====== Source information ======

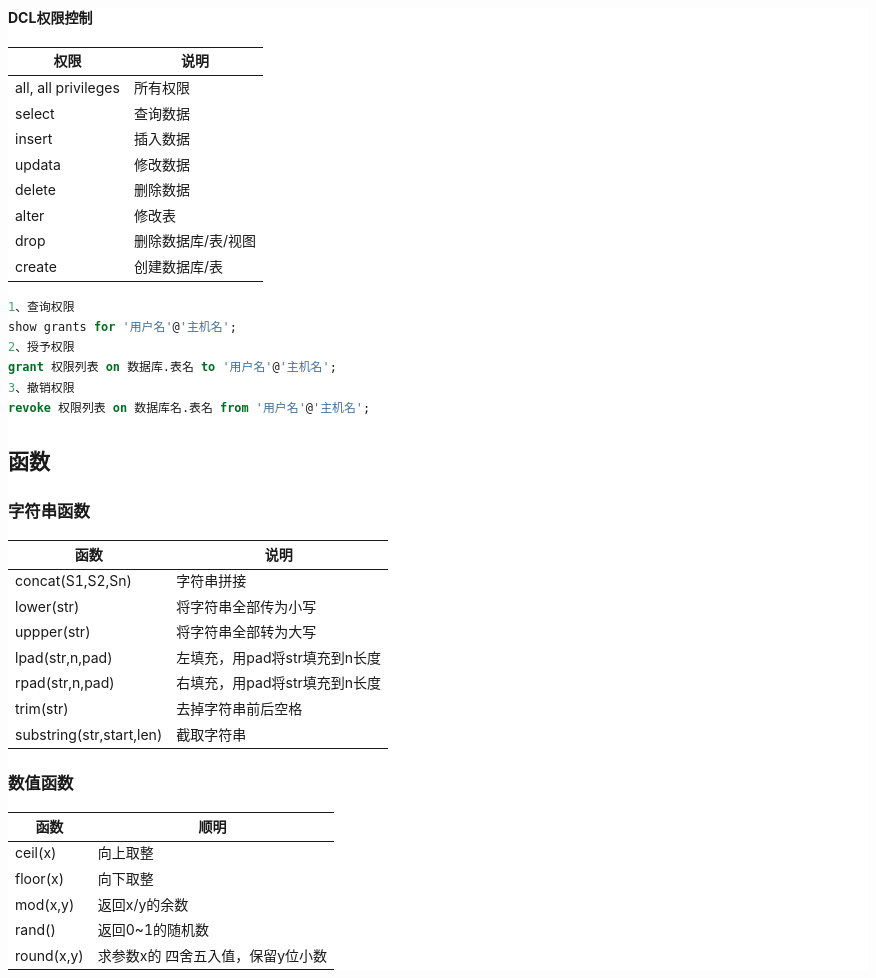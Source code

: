 #### DCL权限控制

| 权限                | 说明               |
| ------------------- | ------------------ |
| all, all privileges | 所有权限           |
| select              | 查询数据           |
| insert              | 插入数据           |
| updata              | 修改数据           |
| delete              | 删除数据           |
| alter               | 修改表             |
| drop                | 删除数据库/表/视图 |
| create              | 创建数据库/表      |

``` sql
1、查询权限
show grants for '用户名'@'主机名';
2、授予权限
grant 权限列表 on 数据库.表名 to '用户名'@'主机名';
3、撤销权限
revoke 权限列表 on 数据库名.表名 from '用户名'@'主机名';
```

## 函数

### 字符串函数

| 函数                     | 说明                          |
| ------------------------ | ----------------------------- |
| concat(S1,S2,Sn)         | 字符串拼接                    |
| lower(str)               | 将字符串全部传为小写          |
| uppper(str)              | 将字符串全部转为大写          |
| lpad(str,n,pad)          | 左填充，用pad将str填充到n长度 |
| rpad(str,n,pad)          | 右填充，用pad将str填充到n长度 |
| trim(str)                | 去掉字符串前后空格            |
| substring(str,start,len) | 截取字符串                    |

### 数值函数

| 函数       | 顺明                              |
| ---------- | --------------------------------- |
| ceil(x)    | 向上取整                          |
| floor(x)   | 向下取整                          |
| mod(x,y)   | 返回x/y的余数                     |
| rand()     | 返回0~1的随机数                   |
| round(x,y) | 求参数x的 四舍五入值，保留y位小数 |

======

What is expected |
Where the material above includes pictures, omit them and retype everything else exactly.

Response box |
Source code

: #### DCL权限控制

| 权限                | 说明               |
| ------------------- | ------------------ |
| all, all privileges | 所有权限           |
| select              | 查询数据           |
| insert              | 插入数据           |
| updata              | 修改数据           |
| delete              | 删除数据           |
| alter               | 修改表             |
| drop                | 删除数据库/表/视图 |
| create              | 创建数据库/表      |

``` sql
1、查询权限
show grants for '用户名'@'主机名';
2、授予权限
grant 权限列表 on 数据库.表名 to '用户名'@'主机名';
3、撤销权限
revoke 权限列表 on 数据库名.表名 from '用户名'@'主机名';
```

## 函数

### 字符串函数

| 函数                     | 说明                          |
| ------------------------ | ----------------------------- |
| concat(S1,S2,Sn)         | 字符串拼接                    |
| lower(str)               | 将字符串全部传为小写          |
| uppper(str)              | 将字符串全部转为大写          |
| lpad(str,n,pad)          | 左填充，用pad将str填充到n长度 |
| rpad(str,n,pad)          | 右填充，用pad将str填充到n长度 |
| trim(str)                | 去掉字符串前后空格            |
| substring(str,start,len) | 截取字符串                    |

### 数值函数

| 函数       | 顺明                              |
| ---------- | --------------------------------- |
| ceil(x)    | 向上取整                          |
| floor(x)   | 向下取整                          |
| mod(x,y)   | 返回x/y的余数                     |
| rand()     | 返回0~1的随机数                   |
| round(x,y) | 求参数x的 四舍五入值，保留y位小数 |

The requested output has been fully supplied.